L’université n’est pas la rue et les individus qui sont dans son enceinte ne sont pas des voyous, enfin ne ils devraient pas l’être.
Mais, y a t-il aujourd’hui une différence entre le voyou et l’étudiant?
De ce point de vue, non.
Ce n’est plus le monde à l’envers comme je le soulignais plus haut, c’est la Khalouta.
C’est le désordre, l’anomie.
Les interdits fondateurs – je ne sais si je peux dire cela comme ça – qui doivent prévaloir de façon pérenne à l’université sont tombés.
C’est pourquoi cette institution est devenue l’otage de toutes sortes de comportements délinquants.
Enseignants comme étudiants sont concernés.
Les pouvoirs publics sont responsables d’une telle descente aux enfers.
Le travail, la compétence et le mérite qui sont les valeurs sur lesquelles est adossée le caractère sacré de l’université ont été d’abord piétinés par le pouvoir politique.
Pour avoir la main mise sur cette institution, il a autorisé toutes les forfaitures et a déconsidéré le savoir et la connaissance.
Il a placé aux différents postes de responsabilité – recteurs et doyens – des sujets parmi les plus contestables.
Alors que dans tous les pays du monde, ces responsabilités échoient à des personnes qui sont choisies par leurs pairs -pour leur compétence, leur charisme, le respect qui leur est dû, leur ancienneté -, dans notre pays, les personnes auxquelles sont confiées ces missions sont les plus serviles et les plus soumis au pouvoir politique.

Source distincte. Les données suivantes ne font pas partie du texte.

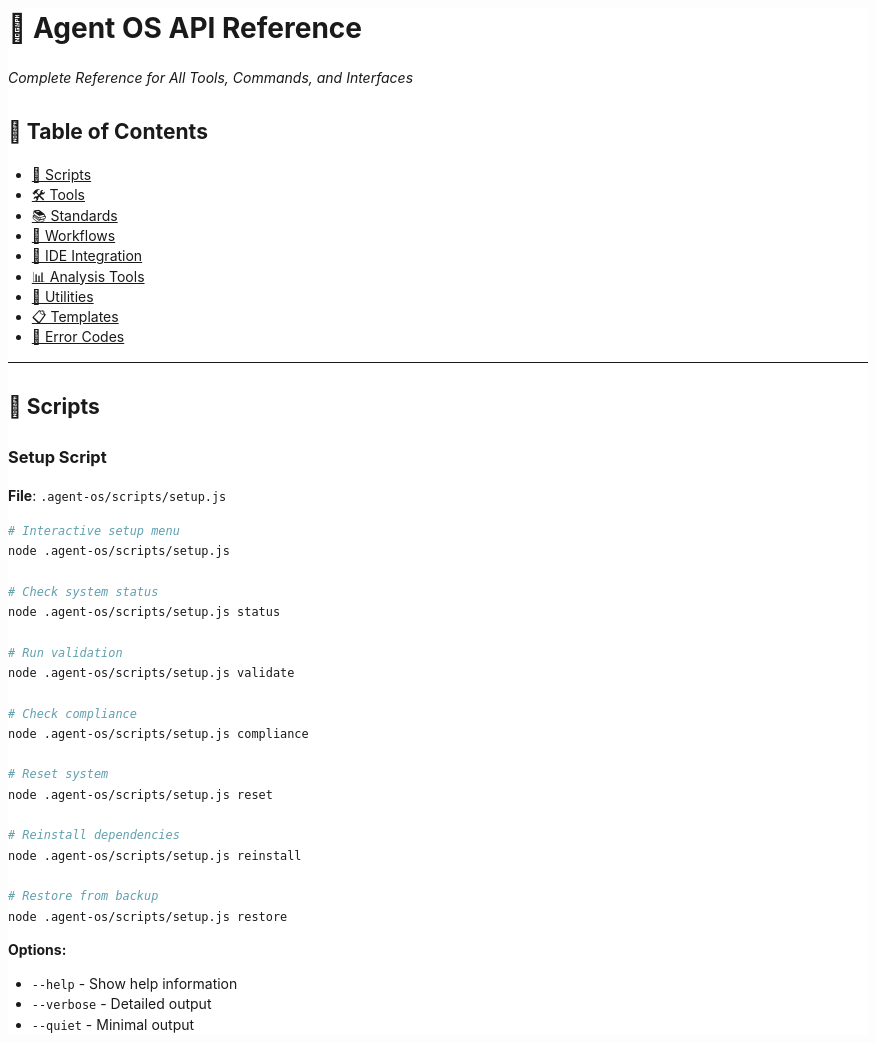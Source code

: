 # 🔧 Agent OS API Reference
*Complete Reference for All Tools, Commands, and Interfaces*

## 📖 Table of Contents

- [🚀 Scripts](#-scripts)
- [🛠️ Tools](#️-tools)
- [📚 Standards](#-standards)
- [🔗 Workflows](#-workflows)
- [🎯 IDE Integration](#-ide-integration)
- [📊 Analysis Tools](#-analysis-tools)
- [🔧 Utilities](#-utilities)
- [📋 Templates](#-templates)
- [🚨 Error Codes](#-error-codes)

---

## 🚀 Scripts

### Setup Script
**File**: `.agent-os/scripts/setup.js`

```bash
# Interactive setup menu
node .agent-os/scripts/setup.js

# Check system status
node .agent-os/scripts/setup.js status

# Run validation
node .agent-os/scripts/setup.js validate

# Check compliance
node .agent-os/scripts/setup.js compliance

# Reset system
node .agent-os/scripts/setup.js reset

# Reinstall dependencies
node .agent-os/scripts/setup.js reinstall

# Restore from backup
node .agent-os/scripts/setup.js restore
```

**Options:**
- `--help` - Show help information
- `--verbose` - Detailed output
- `--quiet` - Minimal output
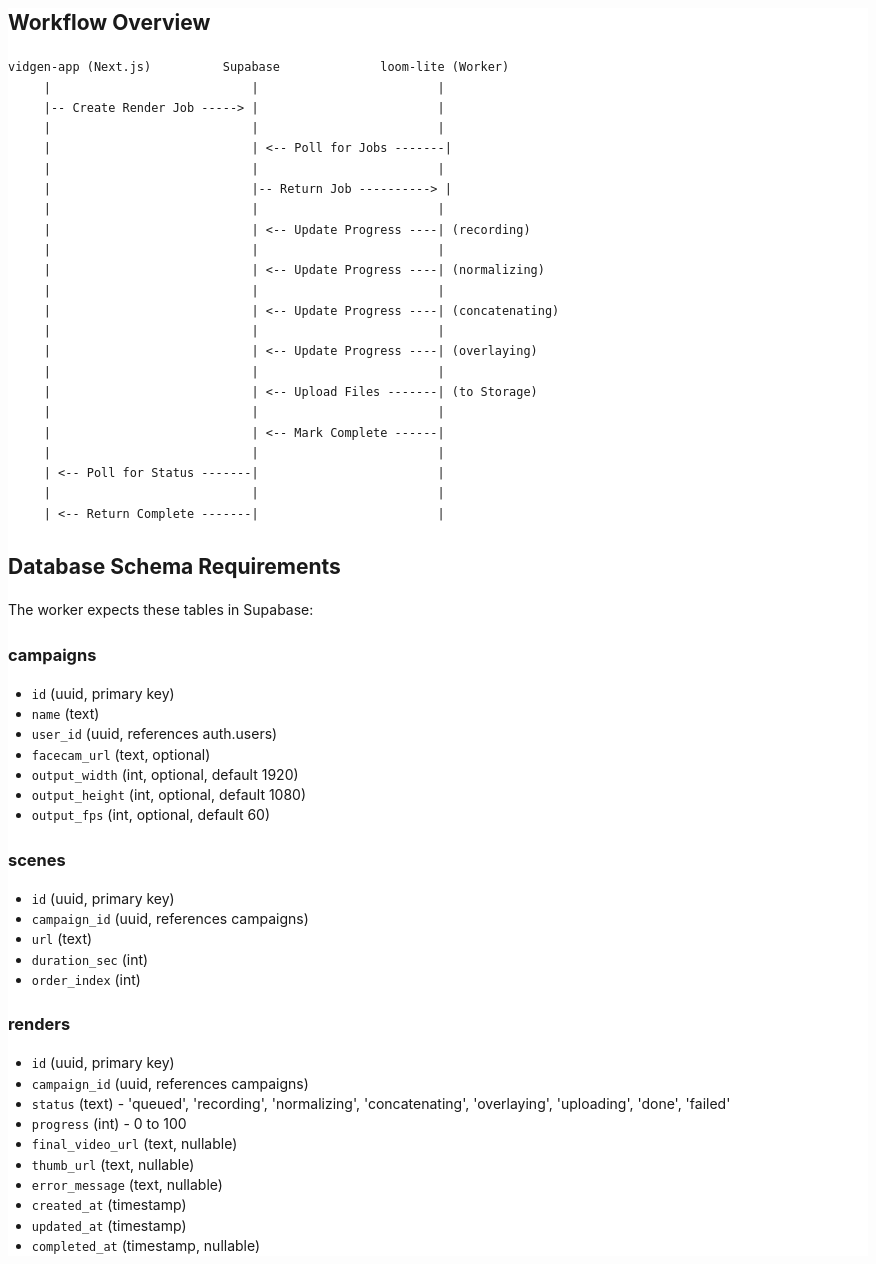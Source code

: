 ## Workflow Overview

```
vidgen-app (Next.js)          Supabase              loom-lite (Worker)
     |                            |                         |
     |-- Create Render Job -----> |                         |
     |                            |                         |
     |                            | <-- Poll for Jobs -------|
     |                            |                         |
     |                            |-- Return Job ----------> |
     |                            |                         |
     |                            | <-- Update Progress ----| (recording)
     |                            |                         |
     |                            | <-- Update Progress ----| (normalizing)
     |                            |                         |
     |                            | <-- Update Progress ----| (concatenating)
     |                            |                         |
     |                            | <-- Update Progress ----| (overlaying)
     |                            |                         |
     |                            | <-- Upload Files -------| (to Storage)
     |                            |                         |
     |                            | <-- Mark Complete ------|
     |                            |                         |
     | <-- Poll for Status -------|                         |
     |                            |                         |
     | <-- Return Complete -------|                         |
```

## Database Schema Requirements

The worker expects these tables in Supabase:

### campaigns
- `id` (uuid, primary key)
- `name` (text)
- `user_id` (uuid, references auth.users)
- `facecam_url` (text, optional)
- `output_width` (int, optional, default 1920)
- `output_height` (int, optional, default 1080)
- `output_fps` (int, optional, default 60)

### scenes
- `id` (uuid, primary key)
- `campaign_id` (uuid, references campaigns)
- `url` (text)
- `duration_sec` (int)
- `order_index` (int)

### renders
- `id` (uuid, primary key)
- `campaign_id` (uuid, references campaigns)
- `status` (text) - 'queued', 'recording', 'normalizing', 'concatenating', 'overlaying', 'uploading', 'done', 'failed'
- `progress` (int) - 0 to 100
- `final_video_url` (text, nullable)
- `thumb_url` (text, nullable)
- `error_message` (text, nullable)
- `created_at` (timestamp)
- `updated_at` (timestamp)
- `completed_at` (timestamp, nullable)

De mauvais modèles pour les étudiants qui prennent vite conscience ou qui sont convaincus que le travail, le mérite et la compétence ne sont pas la garantie pour l’accès à la responsabilité.
Cela fait désordre.
Le respect que chacun devra à cette institution disparait.
Mais il n’y pas que cela.
L’université est rongée par l’imposture.
Le plagiat gangrène les travaux des enseignants.
Au vu et au su des autorités de l’université qui laissent faire.
Les mémoires et les thèses des étudiants subissent le même sort.
Sans vergogne, tout le monde copie.
Copier/coller, cela est aisé aujourd’hui, les « malfaits » de l’informatique.
Une mentalité de voyou et une atteinte à la moralité qui doit prévaloir dans cette institution.
Un viol des consciences et une violence infligée aux étudiants.
Quelle différence entre ce comportement plagiaire et l’agression au sabre.
Aucune.
L’agression est la même, c’est la nature de celle-ci qui change.
Encore que personnellement je considère qu’autoriser le plagiat est encore plus dangereux sur le plan moral que fermer les yeux sur l’agression physique perpétrée au sein de l’université.
Il n’y a pas eu beaucoup d’enquête sur les plagiats.
J’ai même en souvenir qu’un enseignant avait été condamné à 8 mois de prison pour avoir dénoncé, dans la presse nationale, un plagiat.
C’était à l’université de M’Sila. Le recteur mécontent avait déposé une plainte contre cet enseignant.
Le monde à l’envers.
L’Algérie est sur la tête.
Et avec ça, l’inénarrable chef du FLN va raconter dans ses meetings électoraux que certains mettent en danger l’Algérie.
Il oublie qu’il vient de commettre une forfaiture, que c’est ce type de comportement qui met en danger moral notre pays.
« Le martyr vivant ».
Une espèce de plagiat, disons une imposture.
Ancien condamné à mort.
Décidément, c’est l’Algérie à l’envers.
L’hôpital se moque de la charité.
Le chef du moment du FLN oublie que c’est le régime du parti unique auquel il appartient qui a ruiné la moralité dans ce pays.
Je ne sais pas vous mais moi je pense que cette violence qui progresse dans notre pays est inquiétante.
Elle est voulue.
Le pouvoir politique en use et abuse à souhait.
Un climat de terreur utile.
Un peuple inquiet, effrayé est facile à soumettre.
Il faut surtout soumettre l’université et les étudiants.
La contestation et la remise en cause viennent de là, n’est-ce pas?
L’université de Tizi Ouzou a fait des émules.